The breed is considered very rare in both Europe and North America, but there is a growing group of devoted enthusiasts. The AKC recognized the Azawakh as a member of the Hound Group in 2019, but many within the US are imported and therefore carry an FCI registration (sometimes only and FCI, sometimes in addition to AKC). Due to this recognition, they are now eligible for AKC lure coursing and NOFCA open field coursing events.


Bred primarily by the Tuareg and Fula, nomadic tribes of the Sahara and surrounding areas within Niger and southern Algeria, the breed known by the Tuaregs as ”Oska” was used there as a guard dog and to hunt gazelle and hare at speeds up to 40 mph. The harshness of the Saharan environment has ensured that only the most fit dogs survive over the centuries and has accentuated the breed's ruggedness and independence. Unlike some other sighthounds, the Azawakh is more of a pack hunter and they bump down the quarry with hindquarters when it has been tired out. Chases can last for quite some time - far longer than sighthounds such as the Afghan Hound would be able to last.
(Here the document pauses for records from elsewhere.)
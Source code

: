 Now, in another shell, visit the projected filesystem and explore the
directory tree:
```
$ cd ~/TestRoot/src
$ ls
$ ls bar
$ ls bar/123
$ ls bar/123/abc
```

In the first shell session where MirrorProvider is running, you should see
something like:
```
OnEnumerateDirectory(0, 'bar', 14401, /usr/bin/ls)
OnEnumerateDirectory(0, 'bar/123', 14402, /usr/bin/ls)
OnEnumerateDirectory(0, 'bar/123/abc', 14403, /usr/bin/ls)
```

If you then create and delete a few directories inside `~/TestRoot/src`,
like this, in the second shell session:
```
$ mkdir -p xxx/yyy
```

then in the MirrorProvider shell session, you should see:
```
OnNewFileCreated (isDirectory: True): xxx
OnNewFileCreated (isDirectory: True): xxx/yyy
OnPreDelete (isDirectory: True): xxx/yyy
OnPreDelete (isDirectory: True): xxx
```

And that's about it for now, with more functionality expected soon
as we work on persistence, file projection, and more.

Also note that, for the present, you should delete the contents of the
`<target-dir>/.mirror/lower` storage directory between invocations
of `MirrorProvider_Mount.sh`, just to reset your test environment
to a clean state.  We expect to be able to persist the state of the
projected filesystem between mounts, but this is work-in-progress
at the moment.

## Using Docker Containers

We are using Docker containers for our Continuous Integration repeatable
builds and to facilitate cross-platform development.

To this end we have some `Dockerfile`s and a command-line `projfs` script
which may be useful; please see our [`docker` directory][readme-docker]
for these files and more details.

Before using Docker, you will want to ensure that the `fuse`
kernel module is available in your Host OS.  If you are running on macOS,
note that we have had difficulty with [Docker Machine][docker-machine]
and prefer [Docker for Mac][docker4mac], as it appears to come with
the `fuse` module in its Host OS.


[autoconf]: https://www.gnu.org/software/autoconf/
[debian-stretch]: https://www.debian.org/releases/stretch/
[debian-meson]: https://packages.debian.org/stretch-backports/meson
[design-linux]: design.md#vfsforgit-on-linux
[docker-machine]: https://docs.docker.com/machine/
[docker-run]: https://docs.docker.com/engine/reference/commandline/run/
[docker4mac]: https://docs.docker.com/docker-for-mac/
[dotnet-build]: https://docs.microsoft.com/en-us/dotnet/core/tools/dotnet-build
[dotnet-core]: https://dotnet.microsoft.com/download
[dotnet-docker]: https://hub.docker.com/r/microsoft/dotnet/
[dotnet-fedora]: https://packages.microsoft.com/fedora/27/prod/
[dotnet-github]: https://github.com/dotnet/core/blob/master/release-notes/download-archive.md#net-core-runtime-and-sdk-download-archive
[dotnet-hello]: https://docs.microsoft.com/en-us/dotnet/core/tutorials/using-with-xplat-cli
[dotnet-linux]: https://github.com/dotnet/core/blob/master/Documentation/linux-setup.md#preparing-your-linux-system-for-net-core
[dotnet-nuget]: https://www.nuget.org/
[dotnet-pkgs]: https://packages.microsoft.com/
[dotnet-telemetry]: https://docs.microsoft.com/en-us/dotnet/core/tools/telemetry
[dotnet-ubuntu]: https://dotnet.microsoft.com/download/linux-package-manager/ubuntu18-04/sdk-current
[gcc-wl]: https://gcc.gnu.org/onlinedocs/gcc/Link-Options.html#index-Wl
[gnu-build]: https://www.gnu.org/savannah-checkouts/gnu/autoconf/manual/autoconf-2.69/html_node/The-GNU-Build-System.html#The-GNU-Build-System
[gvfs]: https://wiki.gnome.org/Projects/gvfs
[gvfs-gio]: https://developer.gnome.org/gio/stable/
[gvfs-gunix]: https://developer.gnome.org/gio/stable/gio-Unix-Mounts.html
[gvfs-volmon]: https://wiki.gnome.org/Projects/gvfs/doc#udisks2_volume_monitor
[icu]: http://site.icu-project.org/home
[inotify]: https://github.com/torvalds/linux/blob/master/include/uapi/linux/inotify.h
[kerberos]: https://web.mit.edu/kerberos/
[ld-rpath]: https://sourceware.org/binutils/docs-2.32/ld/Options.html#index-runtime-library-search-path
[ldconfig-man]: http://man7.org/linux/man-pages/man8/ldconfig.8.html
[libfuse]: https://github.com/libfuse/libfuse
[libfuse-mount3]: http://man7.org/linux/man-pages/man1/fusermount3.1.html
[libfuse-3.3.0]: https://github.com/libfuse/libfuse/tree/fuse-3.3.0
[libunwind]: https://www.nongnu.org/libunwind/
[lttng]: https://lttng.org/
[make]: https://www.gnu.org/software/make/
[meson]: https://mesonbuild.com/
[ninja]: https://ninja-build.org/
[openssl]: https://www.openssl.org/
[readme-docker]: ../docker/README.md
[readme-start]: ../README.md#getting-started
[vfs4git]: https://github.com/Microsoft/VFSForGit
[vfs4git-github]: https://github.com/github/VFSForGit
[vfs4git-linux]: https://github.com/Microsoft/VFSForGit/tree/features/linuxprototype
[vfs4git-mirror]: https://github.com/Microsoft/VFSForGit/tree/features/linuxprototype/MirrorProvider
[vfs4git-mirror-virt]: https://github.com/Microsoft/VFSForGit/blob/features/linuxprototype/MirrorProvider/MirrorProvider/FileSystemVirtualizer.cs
A Brindle Azawakh with Saharan Nomads

In role of a guard dog, if an Azawakh senses danger it will bark to alert the other members of the pack. They will then gather together as a pack under the lead of the primary dog and proceed to chase off or attack the predator or trespasser.


Unlike other sighthounds, the primary function of the Azawakh in its native land is that of a guard dog. It develops an intense bond with its owner, and tends to be reserved to very standoffish with strangers.



Azawakh have high energy and tremendous endurance. They are excellent training companions for runners. Many Azawakh dislike rain and cold weather, but can withstand intense heat from overhead sun. They can often be found sleeping on top of each other for warmth, even in already warm conditions.


Azawakh are pack oriented and form complex social hierarchies, and this includes their humans. They have tremendous memories and are able to recognize their canine and human housemates after long periods of separation.





Very slim and elegant, many people who are not accustomed to seeing thin sighthounds are often shocked to see an Azawakh, mistakenly thinking it is underfed. Its bone structure shows clearly through the skin and musculature. Its muscles are thin, never bulky like sighthounds such as the Whippet. In regards to musculature it is similar in type to the Saluki. The coat is very short over the entire body, and almost absent on the belly. Grooming is astoundingly simple; go over the body with a soft bristle brush and bathe when necessary.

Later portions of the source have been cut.